Disse depois de tomar um momento para organizar meus pensamentos.

— Não vim aqui para espionar vocês, me infiltrar em suas instituições ou prejudicá-los, porém considerava-o meus inimigos. Seris e a Senhorita Caera do Alto-sangue Denoir fizeram o possível para me convencer do contrário, mas foram suas crianças, como Enola, que realmente me mostraram a verdade. Tenho inimigos neste continente, muitos, mas nem todos.

Uriel sorriu, uma expressão calculista.

— Perdoe-me, mas isso realmente não responde à minha pergunta. Por que você está aqui agora?

Eu balancei a cabeça, apreciando a atenção do homem aos detalhes.

— Seris me ajudou a proteger meu povo e, portanto, estou aqui agora para ajudar a proteger o dela.

O ascendente careca chamado Anvald grunhiu.

— Então por que você não atravessa esses portais e mata Dragoth e todos os seus soldados?

— Eu poderia.

Admiti,

— Mas mais iriam substituí-los e ainda mais depois disso. Você e eu sabemos que Agrona não se importa em trocar vidas. Além disso, vocês não podem sobreviver aqui para sempre. Não sei o que Seris planejou, mas duvido que inclua se esconder nas Relictombs até que todos vocês morram de fome.

— Não, realmente não.

Seris interrompeu com firmeza.

— Mas isso nos aproxima um pouco mais da questão que estamos aqui para discutir hoje.

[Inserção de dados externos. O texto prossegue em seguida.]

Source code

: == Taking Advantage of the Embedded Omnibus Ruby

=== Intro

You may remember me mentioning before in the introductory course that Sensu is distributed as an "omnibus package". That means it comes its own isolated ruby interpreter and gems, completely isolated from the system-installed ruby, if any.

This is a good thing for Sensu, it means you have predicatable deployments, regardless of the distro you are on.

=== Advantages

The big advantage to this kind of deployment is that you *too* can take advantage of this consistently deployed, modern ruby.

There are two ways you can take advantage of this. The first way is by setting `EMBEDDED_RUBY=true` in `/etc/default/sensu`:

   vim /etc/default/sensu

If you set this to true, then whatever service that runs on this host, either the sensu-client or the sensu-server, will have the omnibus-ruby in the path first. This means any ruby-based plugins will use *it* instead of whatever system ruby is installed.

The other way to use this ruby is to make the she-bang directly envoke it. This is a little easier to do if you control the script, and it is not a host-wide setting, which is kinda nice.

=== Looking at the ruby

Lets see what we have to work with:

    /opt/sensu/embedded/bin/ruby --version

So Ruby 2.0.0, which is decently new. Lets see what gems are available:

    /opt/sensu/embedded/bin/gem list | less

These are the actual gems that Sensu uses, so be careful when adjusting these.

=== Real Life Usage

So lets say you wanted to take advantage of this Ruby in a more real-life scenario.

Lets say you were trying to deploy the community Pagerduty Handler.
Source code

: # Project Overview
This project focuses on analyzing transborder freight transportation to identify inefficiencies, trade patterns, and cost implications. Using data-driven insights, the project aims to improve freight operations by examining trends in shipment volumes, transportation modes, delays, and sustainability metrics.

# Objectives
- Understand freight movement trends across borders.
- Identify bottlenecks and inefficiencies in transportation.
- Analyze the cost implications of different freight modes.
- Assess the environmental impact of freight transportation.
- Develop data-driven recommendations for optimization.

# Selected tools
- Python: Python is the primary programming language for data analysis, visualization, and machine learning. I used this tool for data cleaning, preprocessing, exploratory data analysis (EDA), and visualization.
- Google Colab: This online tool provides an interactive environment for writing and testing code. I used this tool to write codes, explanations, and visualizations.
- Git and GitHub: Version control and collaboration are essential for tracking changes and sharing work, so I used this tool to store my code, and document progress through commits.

Que é, claro, o que vem a seguir.

Corbett Denoir pegou a mão da esposa e trocou um breve olhar com ela.

— Acho que essa é uma pergunta em todas as nossas mentes, Foice, Senhorita Seris. Muitos de nós sacrificamos tudo para chegar a este ponto. Cada vez que parecia que nossa situação havia se tornado inavegável, você nos ajudou, mas…

Ele fez uma pausa, seu olhar rastreando a mesa. Quando retomou, falou com muito cuidado.

— Acho que já passou da hora de entendermos o objetivo de tudo isso. Não grandes projetos de autogoverno e a expulsão do clã Vritra, mas resultados reais e tangíveis. Mesmo que entendamos por que Grey aqui pode nos ajudar, eu, pelo menos, não vejo como.

Adaenn do Alto-sangue Umburter, o jovem que poupei em Xyrus, cuspiu indignado.

— Vocês não viram o que ele fez no Victoriad? Eu nem estava lá e ainda assim ouvi isso ser contado dezenas de vezes. Ele sozinho retomou as cidades Dicatheanas de Vildorial, Blackbend, Xyrus e Etistin, derrotando exércitos inteiros. Até as Foices, segundo me disseram, curvaram-se diante de seu poder superior.

Limpei a garganta e gesticulei para Adaenn se acalmar.

— Mas não foram apenas as Foices.

Caera disse inesperadamente.

A atenção da sala aumentou. Todos sabiam que Caera estava viajando comigo e, pela mudança de atmosfera, era óbvio que esperavam que ela falasse. Além disso, seus chifres, agora exibidos com orgulho sem o pingente, rapidamente chamaram a atenção de quase todos os presentes. Quando falou, foi como se lhes houvesse dado permissão para olhar.

Ela ergueu o queixo e se sentou um pouco mais ereta.

— O Alto Soberano enviou um grupo de batalha de Assombrações para rastrear Arthur em Dicathen. Ele matou todos.

Kayden assobiou. A matrona Tremblay franziu o cenho para as próprias mãos.

— As Assombrações … pensei que eram um mito.

Sulla esfregou a mão no rosto. Abalado, ele olhou em minha direção.

— E você…?

Uma mulher mais velha, que havia sido apresentada como matrona Amelie do Alto-sangue Bellerose, zombou.

— Fantasias tolas. Senhorita Seris, certamente você não nos trouxe aqui apenas para nos insultar com contos de ninar.

Cylrit ficou rígido, mas Seris permaneceu passiva enquanto dizia:

— Matrona Bellerose, talvez meu atual estado de fraqueza tenha lhe dado a impressão errada. Na verdade, ainda não estou tão cansada para aceitar que se dirijam a mim dessa maneira.

A matrona Bellerose empalideceu, cruzando as mãos no colo e olhando apenas além de Seris para evitar encará-la.

— Peço desculpas, Senhorita Seris, você está certa, é claro. Meu tom foi impróprio para minha posição. Me perdoe.

Seris inclinou a cabeça ligeiramente em reconhecimento.

— Não os culpo por seu ceticismo, o que é saudável, mas é igualmente verdade que nenhum de vocês estaria aqui se não tivesse a capacidade de enxergar além da estrutura rígida de nossa sociedade e cultura. As Assombrações são bem reais e o que a Senhorita Caera disse é verdade. Digo isso para reforçar um ponto essencial: Arthur tem força para ajudar a nos libertar dessa prisão que construímos em torno de nós mesmos.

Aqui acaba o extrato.